Intensité de la lutte. 

En 1917, toutes les nations se sentent concernées par la guerre. Dans les deux camps on réclame à ses alliés non seulement un soutien militaire, mais également une aide économique, ce qui est un fait nouveau. Jusqu’en 1914, les puissances avaient toujours pensé que plus grand serait le nombre de divisions qu’elle pourrait jeter dans un conflit et plus grande serait la capacité de production de leurs usines d’armement, plus grande serait leur chance de gagner une guerre. Or en 1917, 17 millions d’hommes avaient été mis hors de combat (un tiers de morts) ; la Russie, en dépit de son énorme potentiel en hommes, n’avait pas réussi à ébranler l’Allemagne, parce qu’elle ne disposait pas d’une économie assez avancée.
 
L’idée d’une mobilisation de l’économie ne naquit qu’assez tard. Pendant deux ans, les états-majors avaient vécu la guerre en liant son issue à la notion, désormais dépassée, de campagne militaire. Or il ne s’agissait plus de gagner une bataille en fonction de l’état des stocks, mais de réorganiser l’économie du pays dans la perspective d’une guerre longue, dont on voyait mal l’issue. L’organisation de la production fut plus systématique et plus rapide que partout ailleurs en Allemagne, où la concentration de l’industrie et les nécessités du blocus conjuguèrent leurs effets dans le sens d’une mobilisation générale de l’économie. Ce fut en Grande-Bretagne que la main-d’œuvre fut distribuée de la façon la plus rationnelle entre l’arrière et le front.
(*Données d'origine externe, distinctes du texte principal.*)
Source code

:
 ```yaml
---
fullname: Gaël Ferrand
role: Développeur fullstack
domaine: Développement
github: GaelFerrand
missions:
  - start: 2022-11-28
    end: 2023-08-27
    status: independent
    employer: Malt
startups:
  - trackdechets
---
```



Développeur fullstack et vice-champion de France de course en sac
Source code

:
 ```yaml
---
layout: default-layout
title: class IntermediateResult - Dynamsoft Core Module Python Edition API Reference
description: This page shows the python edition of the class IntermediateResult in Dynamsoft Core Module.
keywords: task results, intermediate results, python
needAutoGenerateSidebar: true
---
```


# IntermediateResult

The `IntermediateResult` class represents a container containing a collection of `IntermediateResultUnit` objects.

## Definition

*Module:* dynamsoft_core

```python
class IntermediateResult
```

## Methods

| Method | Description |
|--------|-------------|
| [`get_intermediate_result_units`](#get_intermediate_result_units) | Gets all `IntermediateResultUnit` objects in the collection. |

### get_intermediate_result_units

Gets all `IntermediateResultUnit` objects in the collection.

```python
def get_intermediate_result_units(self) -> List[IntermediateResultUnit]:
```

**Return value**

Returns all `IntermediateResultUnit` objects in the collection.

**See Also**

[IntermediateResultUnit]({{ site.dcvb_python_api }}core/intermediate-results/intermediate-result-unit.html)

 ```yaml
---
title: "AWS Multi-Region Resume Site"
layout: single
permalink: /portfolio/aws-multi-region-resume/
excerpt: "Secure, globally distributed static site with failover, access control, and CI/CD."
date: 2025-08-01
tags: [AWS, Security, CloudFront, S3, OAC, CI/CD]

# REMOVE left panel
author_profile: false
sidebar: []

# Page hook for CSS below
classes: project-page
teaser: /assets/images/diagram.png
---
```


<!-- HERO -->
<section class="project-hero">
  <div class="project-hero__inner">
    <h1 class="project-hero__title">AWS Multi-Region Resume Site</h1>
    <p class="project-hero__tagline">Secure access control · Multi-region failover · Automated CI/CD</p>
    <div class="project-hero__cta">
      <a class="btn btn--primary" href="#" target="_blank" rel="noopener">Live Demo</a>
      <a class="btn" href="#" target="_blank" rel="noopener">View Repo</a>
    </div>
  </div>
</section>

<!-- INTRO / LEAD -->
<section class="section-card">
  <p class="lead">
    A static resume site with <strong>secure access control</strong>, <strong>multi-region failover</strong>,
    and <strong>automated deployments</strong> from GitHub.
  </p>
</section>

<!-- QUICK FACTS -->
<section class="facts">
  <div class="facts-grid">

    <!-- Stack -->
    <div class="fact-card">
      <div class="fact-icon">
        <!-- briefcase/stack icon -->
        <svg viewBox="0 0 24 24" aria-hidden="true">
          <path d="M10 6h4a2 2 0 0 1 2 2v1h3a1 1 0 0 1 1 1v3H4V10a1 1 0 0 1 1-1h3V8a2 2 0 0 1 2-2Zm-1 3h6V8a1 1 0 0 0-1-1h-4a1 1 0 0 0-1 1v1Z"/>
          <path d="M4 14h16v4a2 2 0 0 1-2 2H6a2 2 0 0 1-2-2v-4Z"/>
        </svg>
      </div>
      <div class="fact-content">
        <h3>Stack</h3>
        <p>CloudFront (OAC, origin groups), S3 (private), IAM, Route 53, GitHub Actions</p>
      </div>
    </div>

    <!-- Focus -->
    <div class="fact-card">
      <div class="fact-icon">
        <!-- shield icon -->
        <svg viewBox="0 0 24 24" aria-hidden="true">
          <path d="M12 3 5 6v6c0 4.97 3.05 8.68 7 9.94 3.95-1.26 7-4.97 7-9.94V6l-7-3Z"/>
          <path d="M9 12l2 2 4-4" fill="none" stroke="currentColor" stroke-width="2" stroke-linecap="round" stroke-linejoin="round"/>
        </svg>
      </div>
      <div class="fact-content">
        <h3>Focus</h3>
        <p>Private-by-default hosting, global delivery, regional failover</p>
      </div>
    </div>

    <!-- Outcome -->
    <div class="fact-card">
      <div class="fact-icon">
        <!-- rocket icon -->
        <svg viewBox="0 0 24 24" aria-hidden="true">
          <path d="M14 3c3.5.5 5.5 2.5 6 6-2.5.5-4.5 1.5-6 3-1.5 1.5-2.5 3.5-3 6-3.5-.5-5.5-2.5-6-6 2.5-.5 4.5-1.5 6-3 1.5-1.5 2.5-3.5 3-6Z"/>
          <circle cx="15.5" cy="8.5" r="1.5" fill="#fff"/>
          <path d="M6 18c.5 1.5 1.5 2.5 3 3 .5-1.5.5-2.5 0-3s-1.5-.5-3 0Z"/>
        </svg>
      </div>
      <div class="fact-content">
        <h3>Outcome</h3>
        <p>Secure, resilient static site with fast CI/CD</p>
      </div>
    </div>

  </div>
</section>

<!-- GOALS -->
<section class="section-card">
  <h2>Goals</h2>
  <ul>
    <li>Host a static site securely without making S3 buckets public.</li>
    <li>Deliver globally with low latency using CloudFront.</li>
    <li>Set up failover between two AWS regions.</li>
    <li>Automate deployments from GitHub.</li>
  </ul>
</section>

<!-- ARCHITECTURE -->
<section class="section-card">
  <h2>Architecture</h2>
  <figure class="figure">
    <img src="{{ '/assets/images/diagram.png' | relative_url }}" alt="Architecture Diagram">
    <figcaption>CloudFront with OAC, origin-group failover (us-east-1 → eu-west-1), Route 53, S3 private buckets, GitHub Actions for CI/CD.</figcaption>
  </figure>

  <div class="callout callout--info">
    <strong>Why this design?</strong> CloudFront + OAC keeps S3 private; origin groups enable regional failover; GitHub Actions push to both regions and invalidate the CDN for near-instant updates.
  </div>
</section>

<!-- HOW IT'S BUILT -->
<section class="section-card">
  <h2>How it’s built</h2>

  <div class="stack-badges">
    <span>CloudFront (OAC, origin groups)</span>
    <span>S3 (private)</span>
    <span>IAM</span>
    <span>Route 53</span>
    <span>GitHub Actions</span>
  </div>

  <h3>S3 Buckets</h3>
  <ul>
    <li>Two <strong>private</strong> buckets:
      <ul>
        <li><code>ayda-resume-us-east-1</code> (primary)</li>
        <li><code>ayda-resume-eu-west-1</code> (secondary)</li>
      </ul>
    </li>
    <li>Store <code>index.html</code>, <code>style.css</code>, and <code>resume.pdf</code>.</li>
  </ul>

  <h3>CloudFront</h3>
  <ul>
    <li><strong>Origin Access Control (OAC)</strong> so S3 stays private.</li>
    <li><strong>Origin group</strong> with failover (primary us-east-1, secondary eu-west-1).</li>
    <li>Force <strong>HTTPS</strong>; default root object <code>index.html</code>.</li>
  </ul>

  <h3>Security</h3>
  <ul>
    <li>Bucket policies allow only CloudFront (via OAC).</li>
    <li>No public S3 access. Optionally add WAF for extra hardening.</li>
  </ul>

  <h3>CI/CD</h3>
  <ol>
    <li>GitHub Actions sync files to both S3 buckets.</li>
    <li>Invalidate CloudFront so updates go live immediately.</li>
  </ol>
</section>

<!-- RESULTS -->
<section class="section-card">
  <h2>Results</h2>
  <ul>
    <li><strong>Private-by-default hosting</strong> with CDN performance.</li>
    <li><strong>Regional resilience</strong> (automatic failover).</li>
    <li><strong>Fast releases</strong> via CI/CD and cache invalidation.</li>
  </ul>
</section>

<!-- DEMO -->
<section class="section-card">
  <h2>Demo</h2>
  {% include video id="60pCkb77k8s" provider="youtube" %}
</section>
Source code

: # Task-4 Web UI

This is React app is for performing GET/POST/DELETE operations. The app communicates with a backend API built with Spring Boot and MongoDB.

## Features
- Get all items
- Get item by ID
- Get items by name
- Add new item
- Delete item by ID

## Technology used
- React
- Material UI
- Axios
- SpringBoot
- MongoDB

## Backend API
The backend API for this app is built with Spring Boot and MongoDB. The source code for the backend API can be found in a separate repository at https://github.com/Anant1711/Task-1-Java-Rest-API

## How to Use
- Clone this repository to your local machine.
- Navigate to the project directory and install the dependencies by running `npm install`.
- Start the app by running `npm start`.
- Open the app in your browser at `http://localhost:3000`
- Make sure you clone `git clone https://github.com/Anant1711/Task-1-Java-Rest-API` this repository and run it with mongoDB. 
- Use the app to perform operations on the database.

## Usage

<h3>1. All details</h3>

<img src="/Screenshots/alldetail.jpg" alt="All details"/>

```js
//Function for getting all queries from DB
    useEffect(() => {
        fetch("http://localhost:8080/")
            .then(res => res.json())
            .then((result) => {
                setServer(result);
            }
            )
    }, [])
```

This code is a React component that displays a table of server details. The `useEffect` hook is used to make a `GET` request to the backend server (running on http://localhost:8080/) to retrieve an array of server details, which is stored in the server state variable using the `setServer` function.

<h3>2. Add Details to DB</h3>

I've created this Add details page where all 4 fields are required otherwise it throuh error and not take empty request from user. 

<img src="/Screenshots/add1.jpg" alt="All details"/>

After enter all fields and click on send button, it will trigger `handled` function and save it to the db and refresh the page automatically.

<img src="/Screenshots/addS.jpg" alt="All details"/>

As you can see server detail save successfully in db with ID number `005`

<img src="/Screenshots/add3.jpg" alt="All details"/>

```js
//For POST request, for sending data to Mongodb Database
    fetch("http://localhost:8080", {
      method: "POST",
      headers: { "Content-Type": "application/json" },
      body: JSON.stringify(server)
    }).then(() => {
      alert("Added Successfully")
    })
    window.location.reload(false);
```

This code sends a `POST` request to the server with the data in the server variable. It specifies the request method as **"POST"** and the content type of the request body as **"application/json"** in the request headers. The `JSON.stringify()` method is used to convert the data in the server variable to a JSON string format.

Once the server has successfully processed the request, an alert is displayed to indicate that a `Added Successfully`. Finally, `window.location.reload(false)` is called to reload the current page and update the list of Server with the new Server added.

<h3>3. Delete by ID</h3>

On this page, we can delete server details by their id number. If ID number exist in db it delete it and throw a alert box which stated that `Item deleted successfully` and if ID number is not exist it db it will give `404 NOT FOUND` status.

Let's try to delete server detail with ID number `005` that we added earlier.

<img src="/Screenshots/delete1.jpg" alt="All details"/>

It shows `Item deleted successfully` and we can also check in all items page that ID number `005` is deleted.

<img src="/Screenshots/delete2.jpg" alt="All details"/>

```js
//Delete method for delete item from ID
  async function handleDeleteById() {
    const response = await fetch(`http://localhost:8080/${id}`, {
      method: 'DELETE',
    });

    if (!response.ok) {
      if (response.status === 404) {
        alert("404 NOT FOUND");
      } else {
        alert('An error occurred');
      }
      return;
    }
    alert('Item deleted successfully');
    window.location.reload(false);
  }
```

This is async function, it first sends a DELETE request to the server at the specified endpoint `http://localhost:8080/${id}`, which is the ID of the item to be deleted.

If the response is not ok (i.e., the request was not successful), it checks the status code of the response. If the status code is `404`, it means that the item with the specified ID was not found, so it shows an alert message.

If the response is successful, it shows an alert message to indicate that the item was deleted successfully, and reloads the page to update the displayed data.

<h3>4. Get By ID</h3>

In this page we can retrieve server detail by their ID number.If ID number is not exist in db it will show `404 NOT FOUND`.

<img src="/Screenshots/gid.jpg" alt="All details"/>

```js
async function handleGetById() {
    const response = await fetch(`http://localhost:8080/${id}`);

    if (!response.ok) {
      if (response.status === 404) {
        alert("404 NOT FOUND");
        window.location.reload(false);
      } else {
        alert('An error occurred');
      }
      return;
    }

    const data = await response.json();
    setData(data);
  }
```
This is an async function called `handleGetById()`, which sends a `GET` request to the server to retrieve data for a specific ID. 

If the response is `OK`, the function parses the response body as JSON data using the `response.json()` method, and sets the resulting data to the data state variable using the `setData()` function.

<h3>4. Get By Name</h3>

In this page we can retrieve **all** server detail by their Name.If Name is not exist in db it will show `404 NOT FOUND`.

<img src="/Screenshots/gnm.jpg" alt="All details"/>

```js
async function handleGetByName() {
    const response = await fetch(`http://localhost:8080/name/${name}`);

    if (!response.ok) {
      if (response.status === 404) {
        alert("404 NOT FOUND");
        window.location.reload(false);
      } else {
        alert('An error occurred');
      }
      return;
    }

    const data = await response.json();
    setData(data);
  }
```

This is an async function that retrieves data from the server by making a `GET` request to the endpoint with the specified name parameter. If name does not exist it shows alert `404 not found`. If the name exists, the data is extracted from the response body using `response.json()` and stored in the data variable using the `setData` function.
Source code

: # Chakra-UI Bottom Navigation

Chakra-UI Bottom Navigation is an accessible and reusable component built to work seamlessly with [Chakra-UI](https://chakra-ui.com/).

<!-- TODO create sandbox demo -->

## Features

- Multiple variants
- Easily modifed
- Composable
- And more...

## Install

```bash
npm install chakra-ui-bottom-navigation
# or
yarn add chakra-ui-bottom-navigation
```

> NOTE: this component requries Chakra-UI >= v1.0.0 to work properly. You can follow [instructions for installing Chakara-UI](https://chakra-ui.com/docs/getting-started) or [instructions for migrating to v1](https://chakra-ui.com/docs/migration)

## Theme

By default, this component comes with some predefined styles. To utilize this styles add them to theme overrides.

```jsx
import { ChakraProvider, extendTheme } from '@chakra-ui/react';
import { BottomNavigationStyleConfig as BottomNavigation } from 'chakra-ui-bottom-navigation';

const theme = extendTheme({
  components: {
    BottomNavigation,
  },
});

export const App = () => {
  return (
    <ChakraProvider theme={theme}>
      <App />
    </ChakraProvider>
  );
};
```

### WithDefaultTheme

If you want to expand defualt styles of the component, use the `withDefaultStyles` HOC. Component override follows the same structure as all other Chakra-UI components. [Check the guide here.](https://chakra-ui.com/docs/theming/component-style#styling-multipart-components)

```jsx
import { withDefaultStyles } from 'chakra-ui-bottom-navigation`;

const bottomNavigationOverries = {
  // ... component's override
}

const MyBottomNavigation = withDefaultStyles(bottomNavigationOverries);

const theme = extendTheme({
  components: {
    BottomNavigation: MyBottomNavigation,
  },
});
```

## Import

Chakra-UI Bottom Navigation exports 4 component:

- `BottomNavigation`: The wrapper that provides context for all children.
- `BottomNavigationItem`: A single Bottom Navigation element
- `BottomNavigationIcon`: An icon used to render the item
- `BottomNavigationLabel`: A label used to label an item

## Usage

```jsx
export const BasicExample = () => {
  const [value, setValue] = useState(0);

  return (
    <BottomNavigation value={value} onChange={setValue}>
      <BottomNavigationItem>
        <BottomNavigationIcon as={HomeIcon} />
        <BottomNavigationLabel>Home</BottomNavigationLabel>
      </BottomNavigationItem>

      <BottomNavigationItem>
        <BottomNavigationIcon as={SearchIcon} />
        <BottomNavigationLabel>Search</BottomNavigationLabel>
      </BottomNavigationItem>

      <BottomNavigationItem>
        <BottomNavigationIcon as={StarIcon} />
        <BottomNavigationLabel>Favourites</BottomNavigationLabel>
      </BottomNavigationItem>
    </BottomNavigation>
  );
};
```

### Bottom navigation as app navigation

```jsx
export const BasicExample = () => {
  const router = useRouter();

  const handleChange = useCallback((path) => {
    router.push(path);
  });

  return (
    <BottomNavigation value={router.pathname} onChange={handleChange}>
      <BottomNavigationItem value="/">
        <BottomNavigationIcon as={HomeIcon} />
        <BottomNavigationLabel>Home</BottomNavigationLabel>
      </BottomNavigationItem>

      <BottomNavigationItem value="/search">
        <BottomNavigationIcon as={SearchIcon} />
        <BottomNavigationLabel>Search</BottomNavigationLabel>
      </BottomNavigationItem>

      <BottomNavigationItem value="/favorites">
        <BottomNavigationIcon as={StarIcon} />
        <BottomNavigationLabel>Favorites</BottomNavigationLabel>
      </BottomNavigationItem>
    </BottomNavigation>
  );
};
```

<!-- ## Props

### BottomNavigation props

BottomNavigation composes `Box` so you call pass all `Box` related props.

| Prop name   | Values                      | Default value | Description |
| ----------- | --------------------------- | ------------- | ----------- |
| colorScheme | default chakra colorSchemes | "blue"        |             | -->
Plus arriérées au point de vue économique, l’Italie et la Russie accomplirent des efforts excessifs pour adapter production et consommation aux nécessités d’une guerre totale : ce fut dans ces pays que le « moral » craqua et que l’idéal de la paix ou de la révolution prit le pas sur celui de la victoire.

La désillusion. 

Intoxiquée par les journaux, les affiches, les livres, les films, les chansons patriotiques, les cérémonies officielles, le tintamarre des cuivres et du tambour, anesthésiée par la censure, l’opinion publique perdait peu à peu ses facultés d’exercer un rôle civique. On l’avait persuadée que toute critique de ses chefs était indiscipline, tout dénigrement trahison. Le phénomène était particulièrement sensible en France, où la présence ennemie, de Lille à Noyon, mettait en danger l’existence même de la nation. La Grande-Bretagne n’échappa pas pour autant à la frénésie patriotique, oubliant pour un temps ses traditions libérales. Au reste, seule l’Allemagne de Guillaume II continua à publier chaque jour le communiqué de l’ennemi.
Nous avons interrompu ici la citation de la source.